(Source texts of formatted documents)

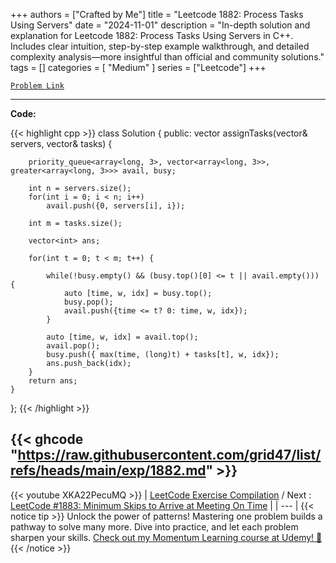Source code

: 
+++
authors = ["Crafted by Me"]
title = "Leetcode 1882: Process Tasks Using Servers"
date = "2024-11-01"
description = "In-depth solution and explanation for Leetcode 1882: Process Tasks Using Servers in C++. Includes clear intuition, step-by-step example walkthrough, and detailed complexity analysis—more insightful than official and community solutions."
tags = []
categories = [
    "Medium"
]
series = ["Leetcode"]
+++



[`Problem Link`](https://leetcode.com/problems/process-tasks-using-servers/description/)

---

**Code:**

{{< highlight cpp >}}
class Solution {
public:
    vector<int> assignTasks(vector<int>& servers, vector<int>& tasks) {
        
        priority_queue<array<long, 3>, vector<array<long, 3>>, greater<array<long, 3>>> avail, busy;
        
        int n = servers.size();
        for(int i = 0; i < n; i++)
            avail.push({0, servers[i], i});
        
        int m = tasks.size();
        
        vector<int> ans;        
        
        for(int t = 0; t < m; t++) {
            
            while(!busy.empty() && (busy.top()[0] <= t || avail.empty())) {
                auto [time, w, idx] = busy.top();
                busy.pop();
                avail.push({time <= t? 0: time, w, idx});
            }

            auto [time, w, idx] = avail.top();
            avail.pop();
            busy.push({ max(time, (long)t) + tasks[t], w, idx});
            ans.push_back(idx);
        }
        return ans;
    }
};
{{< /highlight >}}

{{< ghcode "https://raw.githubusercontent.com/grid47/list/refs/heads/main/exp/1882.md" >}}
---
{{< youtube XKA22PecuMQ >}}
| [LeetCode Exercise Compilation](https://grid47.xyz/leetcode/) / Next : [LeetCode #1883: Minimum Skips to Arrive at Meeting On Time](https://grid47.xyz/posts/leetcode_1883) |
| --- |
{{< notice tip >}}
Unlock the power of patterns! Mastering one problem builds a pathway to solve many more. Dive into practice, and let each problem sharpen your skills. [Check out my Momentum Learning course at Udemy! 🚀 ](https://www.udemy.com/course/algorithms-and-data-structures-in-cpp/)
{{< /notice >}}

• _REQUIREMENT_: Among the lines above, find those that contain the word "https" and copy them.

• _SOLVED PROBLEM_:
[`Problem Link`](https://leetcode.com/problems/process-tasks-using-servers/description/)
{{< ghcode "https://raw.githubusercontent.com/grid47/list/refs/heads/main/exp/1882.md" >}}
| [LeetCode Exercise Compilation](https://grid47.xyz/leetcode/) / Next : [LeetCode #1883: Minimum Skips to Arrive at Meeting On Time](https://grid47.xyz/posts/leetcode_1883) |
Unlock the power of patterns! Mastering one problem builds a pathway to solve many more. Dive into practice, and let each problem sharpen your skills. [Check out my Momentum Learning course at Udemy! 🚀 ](https://www.udemy.com/course/algorithms-and-data-structures-in-cpp/)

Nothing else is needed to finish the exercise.